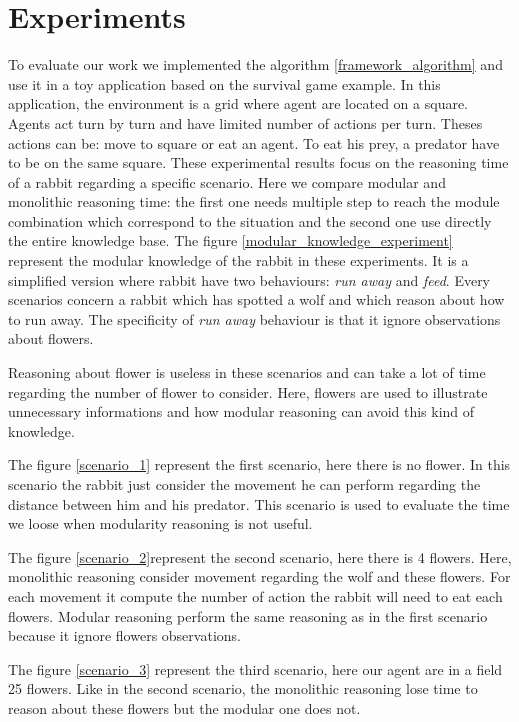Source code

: \documentclass{aamas2012}
\begin{document}
\section{Experiments}

	To evaluate our work we implemented the algorithm \ref{framework_algorithm} and use it in a toy application based on the survival game example.
	In this application, the environment is a grid where agent are located on a square.
	Agents act turn by turn and have limited number of actions per turn.
	Theses actions can be: move to square or eat an agent.
	To eat his prey, a predator have to be on the same square.
	These experimental results focus on the reasoning time of a rabbit regarding a specific scenario.
	Here we compare modular and monolithic reasoning time: the first one needs multiple step to reach the module combination
	which correspond to the situation and the second one use directly the entire knowledge base.
	The figure \ref{modular_knowledge_experiment} represent the modular knowledge of the rabbit in these experiments.
	It is a simplified version where rabbit have two behaviours: \textit{run away} and \textit{feed}.
	Every scenarios concern a rabbit which has spotted a wolf and which reason about how to run away.
	The specificity of \textit{run away} behaviour is that it ignore observations about flowers. 
	
	Reasoning about flower is useless in these scenarios and can take a lot of time regarding the number of flower to consider.
	Here, flowers are used to illustrate unnecessary informations and how modular reasoning can avoid this kind of knowledge.
	
	The figure \ref{scenario_1} represent the first scenario, here there is no flower.
	In this scenario the rabbit just consider the movement he can perform regarding the distance between him and his predator.
	This scenario is used to evaluate the time we loose when modularity reasoning is not useful.
	
	The figure \ref{scenario_2}represent the second scenario, here there is 4 flowers.
	Here, monolithic reasoning consider movement regarding the wolf and these flowers.
	For each movement it compute the number of action the rabbit will need to eat each flowers.
	Modular reasoning perform the same reasoning as in the first scenario because it ignore flowers observations.
	
	The figure \ref{scenario_3} represent the third scenario, here our agent are in a field 25 flowers.
	Like in the second scenario, the monolithic reasoning lose time to reason about these flowers but the modular one does not.
	
\end{document}
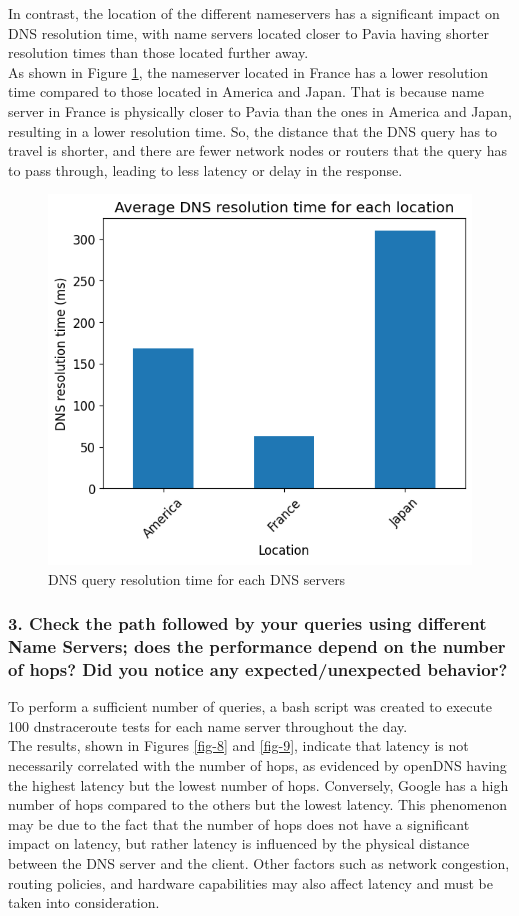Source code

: \documentclass[eng]{class}
\begin{document}
In contrast, the location of the different nameservers has a significant impact on DNS resolution time,
with name servers located closer to Pavia having shorter resolution times than those located further away.\\
As shown in Figure \ref{fig-7}, the nameserver located in France has a lower resolution time compared to those located in America and Japan.
That is because name server in France is physically closer to Pavia than the ones in America and Japan, resulting in a lower resolution time.
So, the distance that the DNS query has to travel is shorter, and there are fewer network nodes or routers that the query has to pass through, leading to less latency or delay in the response.
\begin{figure}[H]
    \centering
    \includegraphics[width=.7\columnwidth]{images/avgLat2.2.loc.png}
    \caption{DNS query resolution time for each DNS servers}
    \label{fig-7}
\end{figure}
\subsubsection*{3. Check the path followed by your queries using different Name Servers; does the
    performance depend on the number of hops? Did you notice any
    expected/unexpected behavior?}

To perform a sufficient number of queries, a bash script was created to execute 100 dnstraceroute tests for each name server throughout the day.\\
The results, shown in Figures \ref{fig-8} and \ref{fig-9}, indicate that latency is not necessarily correlated with the number of hops,
as evidenced by openDNS having the highest latency but the lowest number of hops.
Conversely, Google has a high number of hops compared to the others but the lowest latency.
This phenomenon may be due to the fact that the number of hops does not have a significant impact on latency,
but rather latency is influenced by the physical distance between the DNS server and the client.
Other factors such as network congestion, routing policies, and hardware capabilities may also affect latency and must be taken into consideration.
\end{document}
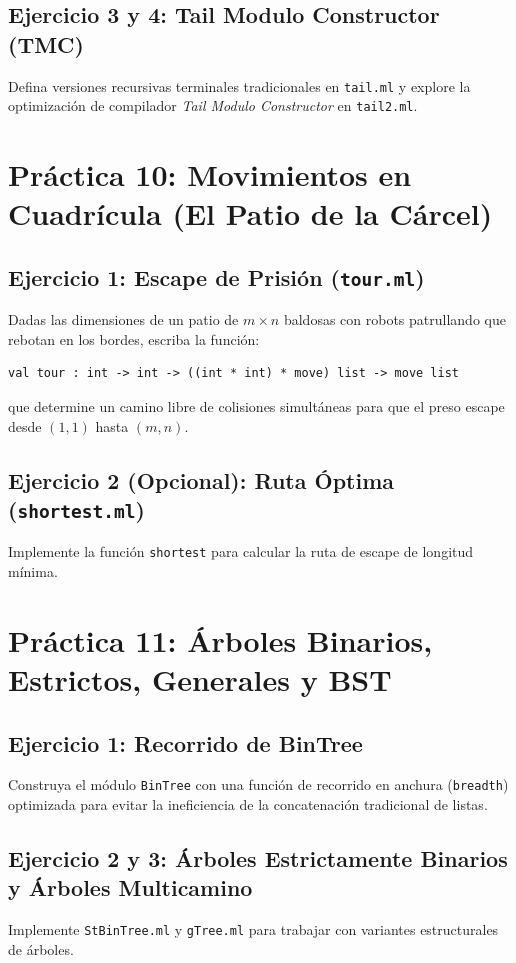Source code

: \documentclass[11pt,a4paper]{article}
\begin{document}
\subsection{Ejercicio 3 y 4: Tail Modulo Constructor (TMC)}
Defina versiones recursivas terminales tradicionales en \texttt{tail.ml} y explore la optimización de compilador \textit{Tail Modulo Constructor} en \texttt{tail2.ml}.


\section{Práctica 10: Movimientos en Cuadrícula (El Patio de la Cárcel)}
\subsection{Ejercicio 1: Escape de Prisión (\texttt{tour.ml})}
Dadas las dimensiones de un patio de $m \times n$ baldosas con robots patrullando que rebotan en los bordes, escriba la función:
\begin{lstlisting}
val tour : int -> int -> ((int * int) * move) list -> move list
\end{lstlisting}
que determine un camino libre de colisiones simultáneas para que el preso escape desde $(1,1)$ hasta $(m,n)$.

\subsection{Ejercicio 2 (Opcional): Ruta Óptima (\texttt{shortest.ml})}
Implemente la función \texttt{shortest} para calcular la ruta de escape de longitud mínima.


\section{Práctica 11: Árboles Binarios, Estrictos, Generales y BST}
\subsection{Ejercicio 1: Recorrido de BinTree}
Construya el módulo \texttt{BinTree} con una función de recorrido en anchura (\texttt{breadth}) optimizada para evitar la ineficiencia de la concatenación tradicional de listas.

\subsection{Ejercicio 2 y 3: Árboles Estrictamente Binarios y Árboles Multicamino}
Implemente \texttt{StBinTree.ml} y \texttt{gTree.ml} para trabajar con variantes estructurales de árboles.
\end{document}
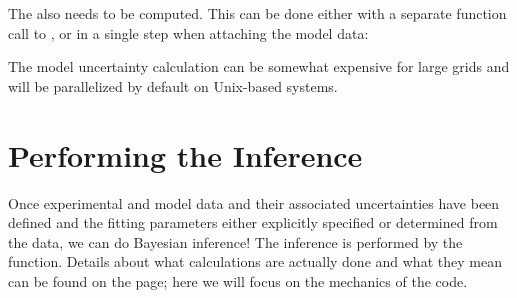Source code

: \documentclass[letterpaper,10pt,english]{sphinxmanual}
\begin{document}
The {\hyperref[\detokenize{bayesics:model-uncertainty}]{}} also needs to be computed. This can be done either with a separate function call to , or in a single step when attaching the model data:

%
\begin{sphinxVerbatim}[commandchars=\\\{\}]
  
\end{sphinxVerbatim}

The model uncertainty calculation can be somewhat expensive for large grids and will be parallelized by default on Unix-based systems.


\section{Performing the Inference}
\label{\detokenize{manual:performing-the-inference}}
Once experimental and model data and their associated uncertainties have been defined and the fitting parameters either explicitly specified or determined from the data, we can do Bayesian inference! The inference is performed by the  function. Details about what calculations are actually done and what they mean can be found on the {\hyperref[\detokenize{bayesics::doc}]{}} page; here we will focus on the mechanics of the code.
\end{document}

*TASK BRIEF*: What is needed is an exact copy of every record above, minus the images.

*SOLUTION BELOW*:
Source code

: \documentclass{aamas2012}
\begin{document}
\section{Experiments}

	To evaluate our work we implemented the algorithm \ref{framework_algorithm} and use it in a toy application based on the survival game example.
	In this application, the environment is a grid where agent are located on a square.
	Agents act turn by turn and have limited number of actions per turn.
	Theses actions can be: move to square or eat an agent.
	To eat his prey, a predator have to be on the same square.
	These experimental results focus on the reasoning time of a rabbit regarding a specific scenario.
	Here we compare modular and monolithic reasoning time: the first one needs multiple step to reach the module combination
	which correspond to the situation and the second one use directly the entire knowledge base.
	The figure \ref{modular_knowledge_experiment} represent the modular knowledge of the rabbit in these experiments.
	It is a simplified version where rabbit have two behaviours: \textit{run away} and \textit{feed}.
	Every scenarios concern a rabbit which has spotted a wolf and which reason about how to run away.
	The specificity of \textit{run away} behaviour is that it ignore observations about flowers. 
	
	Reasoning about flower is useless in these scenarios and can take a lot of time regarding the number of flower to consider.
	Here, flowers are used to illustrate unnecessary informations and how modular reasoning can avoid this kind of knowledge.
	
	The figure \ref{scenario_1} represent the first scenario, here there is no flower.
	In this scenario the rabbit just consider the movement he can perform regarding the distance between him and his predator.
	This scenario is used to evaluate the time we loose when modularity reasoning is not useful.
	
	The figure \ref{scenario_2}represent the second scenario, here there is 4 flowers.
	Here, monolithic reasoning consider movement regarding the wolf and these flowers.
	For each movement it compute the number of action the rabbit will need to eat each flowers.
	Modular reasoning perform the same reasoning as in the first scenario because it ignore flowers observations.
	
	The figure \ref{scenario_3} represent the third scenario, here our agent are in a field 25 flowers.
	Like in the second scenario, the monolithic reasoning lose time to reason about these flowers but the modular one does not.
	
\end{document}
Source code

: \documentclass[eng]{class}
\begin{document}
In contrast, the location of the different nameservers has a significant impact on DNS resolution time,
with name servers located closer to Pavia having shorter resolution times than those located further away.\\
As shown in Figure \ref{fig-7}, the nameserver located in France has a lower resolution time compared to those located in America and Japan.
That is because name server in France is physically closer to Pavia than the ones in America and Japan, resulting in a lower resolution time.
So, the distance that the DNS query has to travel is shorter, and there are fewer network nodes or routers that the query has to pass through, leading to less latency or delay in the response.
\begin{figure}[H]
    \centering
    \includegraphics[width=.7\columnwidth]{images/avgLat2.2.loc.png}
    \caption{DNS query resolution time for each DNS servers}
    \label{fig-7}
\end{figure}
\subsubsection*{3. Check the path followed by your queries using different Name Servers; does the
    performance depend on the number of hops? Did you notice any
    expected/unexpected behavior?}

To perform a sufficient number of queries, a bash script was created to execute 100 dnstraceroute tests for each name server throughout the day.\\
The results, shown in Figures \ref{fig-8} and \ref{fig-9}, indicate that latency is not necessarily correlated with the number of hops,
as evidenced by openDNS having the highest latency but the lowest number of hops.
Conversely, Google has a high number of hops compared to the others but the lowest latency.
This phenomenon may be due to the fact that the number of hops does not have a significant impact on latency,
but rather latency is influenced by the physical distance between the DNS server and the client.
Other factors such as network congestion, routing policies, and hardware capabilities may also affect latency and must be taken into consideration.
\end{document}
Source code

: \documentclass[11pt,a4paper]{article}
\begin{document}
\subsection{Ejercicio 3 y 4: Tail Modulo Constructor (TMC)}
Defina versiones recursivas terminales tradicionales en \texttt{tail.ml} y explore la optimización de compilador \textit{Tail Modulo Constructor} en \texttt{tail2.ml}.


\section{Práctica 10: Movimientos en Cuadrícula (El Patio de la Cárcel)}
\subsection{Ejercicio 1: Escape de Prisión (\texttt{tour.ml})}
Dadas las dimensiones de un patio de $m \times n$ baldosas con robots patrullando que rebotan en los bordes, escriba la función:
\begin{lstlisting}
val tour : int -> int -> ((int * int) * move) list -> move list
\end{lstlisting}
que determine un camino libre de colisiones simultáneas para que el preso escape desde $(1,1)$ hasta $(m,n)$.

\subsection{Ejercicio 2 (Opcional): Ruta Óptima (\texttt{shortest.ml})}
Implemente la función \texttt{shortest} para calcular la ruta de escape de longitud mínima.


\section{Práctica 11: Árboles Binarios, Estrictos, Generales y BST}
\subsection{Ejercicio 1: Recorrido de BinTree}
Construya el módulo \texttt{BinTree} con una función de recorrido en anchura (\texttt{breadth}) optimizada para evitar la ineficiencia de la concatenación tradicional de listas.

\subsection{Ejercicio 2 y 3: Árboles Estrictamente Binarios y Árboles Multicamino}
Implemente \texttt{StBinTree.ml} y \texttt{gTree.ml} para trabajar con variantes estructurales de árboles.
\end{document}
Source code

: \documentclass[letterpaper,10pt,english]{sphinxmanual}
\begin{document}
The {\hyperref[\detokenize{bayesics:model-uncertainty}]{}} also needs to be computed. This can be done either with a separate function call to , or in a single step when attaching the model data:

%
\begin{sphinxVerbatim}[commandchars=\\\{\}]
  
\end{sphinxVerbatim}

The model uncertainty calculation can be somewhat expensive for large grids and will be parallelized by default on Unix-based systems.


\section{Performing the Inference}
\label{\detokenize{manual:performing-the-inference}}
Once experimental and model data and their associated uncertainties have been defined and the fitting parameters either explicitly specified or determined from the data, we can do Bayesian inference! The inference is performed by the  function. Details about what calculations are actually done and what they mean can be found on the {\hyperref[\detokenize{bayesics::doc}]{}} page; here we will focus on the mechanics of the code.
\end{document}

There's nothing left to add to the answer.